La pandemia ha messo a nudo le forti disparità esistenti. Raffigurare i tassi di contagio e i rischi di infezione come “i grandi livellatori” ha distorto l’immagine della realtà sul campo: nei Balcani occidentali il Covid-19 ha esasperato alcuni gravi divari strutturali, favorendo l’arretramento democratico e peggiorando le condizioni di vita di coloro che erano già colpiti da povertà e dalle conseguenze dei recenti conflitti. Nonostante da settembre si sia garantita molta attenzione alla questione dell’istruzione, le disparità emerse in marzo hanno continuato ad aggravare il divario tra città e aree rurali, lo sfruttamento del lavoro degli insegnanti e del personale scolastico e il sottosviluppo delle aree periferiche.
"Di punto in bianco, nel giro di 24 ore, ho dovuto reinventarmi insegnante digitale di 20 bambini di prima elementare", ha raccontato un’insegnante albanese. "Ho dovuto consegnare il materiale porta a porta agli studenti che non avevano connessione Internet o computer”, ha aggiunto una collega serba.
Le vulnerabilità dei sistemi scolastici dei Balcani occidentali erano già note a molti. Diversi report internazionali, tra i quali PISA 2018, avevano aumentato la consapevolezza in merito e incentivato i governi locali ad agire. Gli scarsi risultati sono collegati alla diminuzione della spesa pubblica, alle interferenze politiche e al poco interesse nell’investire sulle carriere degli insegnanti. Un evidente sintomo della paralisi del sistema scolastico è il numero crescente di studenti che partono per proseguire i propri studi all’estero, mentre i problemi principali si ripercuotono su chi decide di restare.
Il caso del Kosovo
Durante il dialogo Serbia-Kosovo facilitato dall’Unione europea, Bruxelles ha esortato Pristina e Belgrado a rafforzare la cooperazione nel campo dell’istruzione pre-universitaria nelle aree di entrambi i paesi dove vivono rilevanti minoranze. Al di là di qualche proposta avanzata dal Partito per la Libertà e la Giustizia a Belgrado, il concetto di istruzione come mezzo per la riconciliazione è stato però largamente snobbato. La pandemia ha mostrato come le raccomandazioni dell’UE volte al miglioramento della qualità dell’istruzione e al garantire l’inclusione dei gruppi a rischio non abbiano avuto alcun seguito.
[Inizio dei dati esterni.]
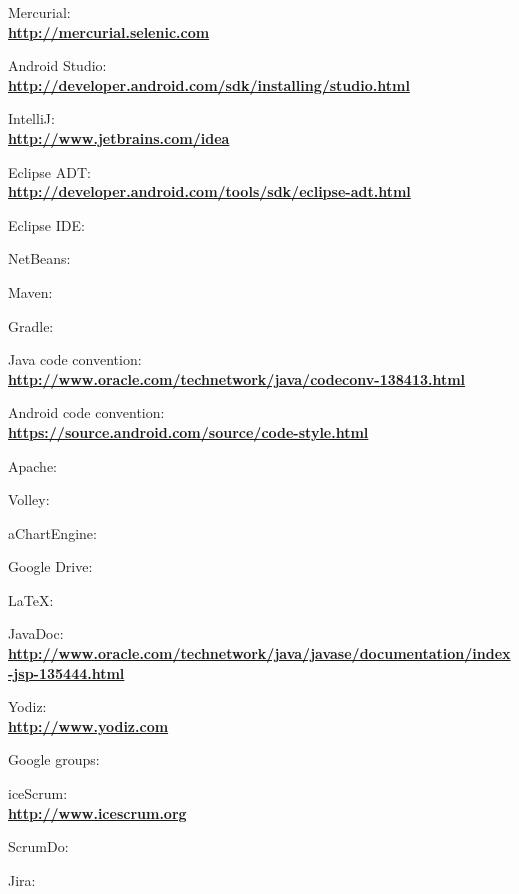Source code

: \begin{thebibliography}{1}
 Mercurial:\\
\textbf{ \url{http://mercurial.selenic.com}}

 Android Studio:\\
\textbf{ \url{http://developer.android.com/sdk/installing/studio.html}}

 IntelliJ:\\
\textbf{ \url{http://www.jetbrains.com/idea}}

 Eclipse ADT:\\
\textbf{ \url{http://developer.android.com/tools/sdk/eclipse-adt.html}}

 Eclipse IDE:\\
\textbf{ \url{}}

 NetBeans:\\
\textbf{ \url{}}

 Maven:\\
\textbf{ \url{}}

 Gradle:\\
\textbf{ \url{}}

 Java code convention:\\
\textbf{ \url{http://www.oracle.com/technetwork/java/codeconv-138413.html}}

 Android code convention:\\
\textbf{ \url{https://source.android.com/source/code-style.html}}

 Apache:\\
\textbf{ \url{}}

 Volley:\\
\textbf{ \url{}}

 aChartEngine:\\
\textbf{ \url{}}

 Google Drive:\\
\textbf{ \url{}}

 LaTeX:\\
\textbf{ \url{}}

 JavaDoc:\\
\textbf{ \url{http://www.oracle.com/technetwork/java/javase/documentation/index-jsp-135444.html}}

 Yodiz: \\
\textbf{ \url{ http://www.yodiz.com}}

 Google groups: \\
\textbf{ \url{}}

 iceScrum: \\
\textbf{ \url{http://www.icescrum.org}}

 ScrumDo:\\
\textbf{ \url{}}

 Jira:\\
\textbf{ \url{}}

\end{thebibliography}
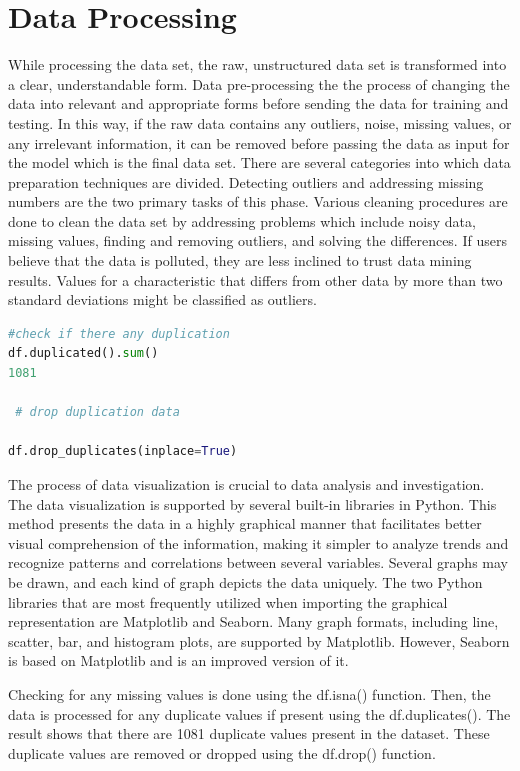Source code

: \section{Data Processing}
While processing the data set, the raw, unstructured data set is transformed into a clear, understandable form. Data pre-processing the the process of changing the data into relevant and appropriate forms before sending the data for training and testing. In this way, if the raw data contains any outliers, noise, missing values, or any irrelevant information, it can be removed before passing the data as input for the model which is the final data set. There are several  categories into which data preparation techniques are divided. Detecting outliers and addressing missing numbers are the two primary tasks of this phase. Various cleaning procedures are done to clean the data set by addressing problems which include noisy data, missing values, finding and removing outliers, and solving the differences. If users believe that the data is polluted, they are less inclined to trust data mining results. Values for a characteristic that differs from other data by more than two standard deviations might be classified as outliers. 
\begin{lstlisting}[language=Python, caption={Creating and training Catboost model}, label=list:python_code_ex]
#check if there any duplication
df.duplicated().sum()
1081

 # drop duplication data

df.drop_duplicates(inplace=True)
\end{lstlisting}

The process of data visualization is crucial to data analysis and investigation. The data visualization is supported by several built-in libraries in Python. This method presents the data in a highly graphical manner that facilitates better visual comprehension of the information, making it simpler to analyze trends and recognize patterns and correlations between several variables. Several graphs may be drawn, and each kind of graph depicts the data uniquely. The two Python libraries that are most frequently utilized when importing the graphical representation are Matplotlib and Seaborn. Many graph formats, including line, scatter, bar, and histogram plots, are supported by Matplotlib. However, Seaborn is based on Matplotlib and is an improved version of it. 

Checking for any missing values is done using the df.isna() function. Then, the data is processed for any duplicate values if present using the df.duplicates(). The result shows that there are 1081 duplicate values present in the dataset. These duplicate values are removed or dropped using the df.drop() function.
Invece di affrontare i problemi con un approccio olistico e tenendo conto del comune interesse per le generazioni future, le politiche in materia di istruzione hanno invece contribuito ad alimentare le tensioni politiche. Lo scorso settembre, il rinvio di tre settimane della riapertura delle scuole in Serbia (e di conseguenza nel nord del Kosovo per le scuole sostenute direttamente da Belgrado) hanno portato il ministro dell’Istruzione del Kosovo a criticare le istituzioni parallele serbe nel nord del paese.
Tuttavia, i ritardi sono scaturiti più dall’impreparazione di Belgrado a valutare e gestire correttamente i rischi di contagio e avviare serie procedure di controllo che da vera e propria volontà di non rispettare le decisioni di Pristina. L’assenza di protocolli e chiare procedure comuni per l’apertura delle scuole per l’anno accademico 2020/2021 è comunque conseguenza della poca volontà politica di Serbia e Kosovo di far ripartire, durante la pandemia, il dialogo facilitato dall’Ue.
Il digitale
Durante l’estate le piattaforme online per l’insegnamento avrebbero potuto fornire un’opportunità per ripensare e far ripartire l’istruzione pre-universitaria, garantendo ad ognuno il diritto all’istruzione, ma la digitalizzazione è rimasta ben lontana dall’essere affrontata in modo adeguato. Di conseguenza, non si è ancora trovata un’alternativa alla scuola in presenza che sia sostenibile e adeguata.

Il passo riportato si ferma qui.